3) Java or j query challenge or collection

4) Designer Mindset: Course evaluation: How do you know you are done and you don't have to keep going with adding graphics, interactions?

5) Create a non-linear interaction or branching.

6) Shapes challenge. Circles, squares, chevrons

7) Progress bars that are unique but age appropriate. (I have one where each slide makes parts of a cute monster appear. head, eyes etc... )

8) Teen friendly design without it being busy. I have students with various learning disabilities. They are sophisticated consumers but also like simplicity. (solved)

9) Collecting pieces/awards/secret words. The idea is that I can't always control that students do the practice assignments for informal feedback. Many just jump to the final gradeable assignment and will skip/skim the lesson all together.

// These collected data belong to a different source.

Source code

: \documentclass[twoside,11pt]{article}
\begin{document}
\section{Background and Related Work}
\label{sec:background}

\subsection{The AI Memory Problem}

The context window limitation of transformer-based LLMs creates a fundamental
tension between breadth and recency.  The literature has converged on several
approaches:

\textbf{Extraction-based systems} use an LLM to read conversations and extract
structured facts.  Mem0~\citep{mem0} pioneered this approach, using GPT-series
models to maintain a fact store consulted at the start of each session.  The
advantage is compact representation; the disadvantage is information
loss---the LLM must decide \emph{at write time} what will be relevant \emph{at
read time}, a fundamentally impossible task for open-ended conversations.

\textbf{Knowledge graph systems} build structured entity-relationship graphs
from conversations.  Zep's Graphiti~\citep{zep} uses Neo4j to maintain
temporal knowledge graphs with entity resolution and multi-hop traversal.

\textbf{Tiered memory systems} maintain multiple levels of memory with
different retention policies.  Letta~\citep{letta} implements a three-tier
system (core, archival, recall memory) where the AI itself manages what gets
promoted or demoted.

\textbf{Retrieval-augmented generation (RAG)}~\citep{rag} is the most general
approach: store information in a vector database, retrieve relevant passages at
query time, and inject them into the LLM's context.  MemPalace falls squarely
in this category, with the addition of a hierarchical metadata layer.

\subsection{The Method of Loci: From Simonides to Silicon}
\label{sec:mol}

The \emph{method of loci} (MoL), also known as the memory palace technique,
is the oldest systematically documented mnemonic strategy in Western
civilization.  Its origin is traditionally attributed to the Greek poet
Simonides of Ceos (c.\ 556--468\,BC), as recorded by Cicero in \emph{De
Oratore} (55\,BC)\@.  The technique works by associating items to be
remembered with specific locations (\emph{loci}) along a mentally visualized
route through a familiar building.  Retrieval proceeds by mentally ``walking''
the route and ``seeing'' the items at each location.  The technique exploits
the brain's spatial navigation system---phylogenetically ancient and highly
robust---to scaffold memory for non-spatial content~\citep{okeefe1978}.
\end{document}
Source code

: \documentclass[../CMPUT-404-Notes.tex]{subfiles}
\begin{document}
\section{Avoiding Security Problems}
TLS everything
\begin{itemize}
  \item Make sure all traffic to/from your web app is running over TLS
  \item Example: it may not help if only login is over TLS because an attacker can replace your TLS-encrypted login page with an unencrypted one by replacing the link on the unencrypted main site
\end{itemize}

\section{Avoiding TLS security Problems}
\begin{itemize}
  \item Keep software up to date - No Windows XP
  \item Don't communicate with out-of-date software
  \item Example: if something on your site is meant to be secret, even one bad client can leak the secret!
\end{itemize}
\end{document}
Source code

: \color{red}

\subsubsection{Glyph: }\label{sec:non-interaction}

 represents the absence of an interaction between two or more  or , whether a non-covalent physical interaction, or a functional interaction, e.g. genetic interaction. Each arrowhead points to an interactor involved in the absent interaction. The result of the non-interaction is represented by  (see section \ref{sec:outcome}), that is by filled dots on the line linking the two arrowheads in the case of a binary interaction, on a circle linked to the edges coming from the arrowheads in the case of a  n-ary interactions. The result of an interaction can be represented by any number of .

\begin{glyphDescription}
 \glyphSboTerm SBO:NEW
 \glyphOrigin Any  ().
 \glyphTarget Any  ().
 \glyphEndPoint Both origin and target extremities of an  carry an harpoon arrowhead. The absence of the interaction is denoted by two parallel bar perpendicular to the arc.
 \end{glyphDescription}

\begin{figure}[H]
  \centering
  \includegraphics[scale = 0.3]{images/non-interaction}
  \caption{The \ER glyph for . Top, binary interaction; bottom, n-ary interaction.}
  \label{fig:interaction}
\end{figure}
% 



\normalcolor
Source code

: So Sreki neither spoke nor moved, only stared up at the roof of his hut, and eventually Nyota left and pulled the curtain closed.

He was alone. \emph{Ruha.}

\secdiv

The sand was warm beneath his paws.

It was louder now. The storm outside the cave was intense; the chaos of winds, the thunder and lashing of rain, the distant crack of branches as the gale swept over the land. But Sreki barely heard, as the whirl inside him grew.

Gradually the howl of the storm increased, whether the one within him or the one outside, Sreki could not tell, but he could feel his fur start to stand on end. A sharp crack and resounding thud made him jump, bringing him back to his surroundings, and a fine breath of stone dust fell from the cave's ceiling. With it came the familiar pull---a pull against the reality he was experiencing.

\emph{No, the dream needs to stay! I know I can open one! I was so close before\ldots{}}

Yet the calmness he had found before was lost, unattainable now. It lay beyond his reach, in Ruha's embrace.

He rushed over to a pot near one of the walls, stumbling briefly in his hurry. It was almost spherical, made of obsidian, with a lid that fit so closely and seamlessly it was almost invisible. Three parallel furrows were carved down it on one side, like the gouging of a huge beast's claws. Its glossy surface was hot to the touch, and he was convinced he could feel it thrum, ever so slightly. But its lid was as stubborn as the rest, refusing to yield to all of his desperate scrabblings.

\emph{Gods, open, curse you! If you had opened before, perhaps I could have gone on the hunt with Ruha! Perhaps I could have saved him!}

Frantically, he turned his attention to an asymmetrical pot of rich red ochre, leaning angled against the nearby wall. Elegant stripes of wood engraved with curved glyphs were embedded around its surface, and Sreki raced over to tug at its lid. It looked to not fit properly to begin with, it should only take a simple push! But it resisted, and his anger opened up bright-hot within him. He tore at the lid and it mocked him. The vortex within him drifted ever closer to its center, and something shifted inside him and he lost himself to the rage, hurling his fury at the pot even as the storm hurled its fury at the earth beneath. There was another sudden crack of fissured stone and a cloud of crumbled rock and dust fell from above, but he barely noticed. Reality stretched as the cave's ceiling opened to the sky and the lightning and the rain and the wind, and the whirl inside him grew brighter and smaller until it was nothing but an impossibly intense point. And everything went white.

I decided to figure out how to embed a secret word or 'game piece' in the practice sessions. The secret word or game pieces could be part of a quiz that would be untimed or part of the entry to the next lesson or section or module. I don't want to lock it down in the LMS because sometimes students have credit for a learning outcome from an independent studies or are on an IEP.

10) Massive course navigation. (solved for my context but thought you could enjoy it). Design a home slide method for students to track your suite of mini courses of 1 hour each.

Love the community. I also know Captivate for work but use Storyline for my own work. The community is way too good. I am always learning and realize how little I know. Thank-you so much.

Veronica Budnikas

Here's my two cents:

Guess who? Board game: remember the board game where you had to guess who the other guy had, and vice versa? My kids play it now, but it is pretty ancient. Could we recreate in SL? What about other board games? 

Movie credits: When I watch movies I always take notice of the opening credits. Sometimes they are just ‘normal’ but now and again there’s a movie that has really cool credits, either great animation or font or music or something. I have one in mind  that I would love to recreate and I thought I could use it to do some sort of Induction piece, like ‘get to know the team’ (after all, credits are kinda like get to know the team that made the movie, right?). I think this one could be really creative!

David Anderson

Guess Who? Is a huge fave in our home. We play with our kid all the time and recently started making up our own characters. We're using images of family members and planning to move to historical figures. Love that idea!

The movie credits idea is interesting. That would certainly give folks an opportunity to flex their animation muscles.

Adding both to my challenge ed-cal. Thanks, Veronica!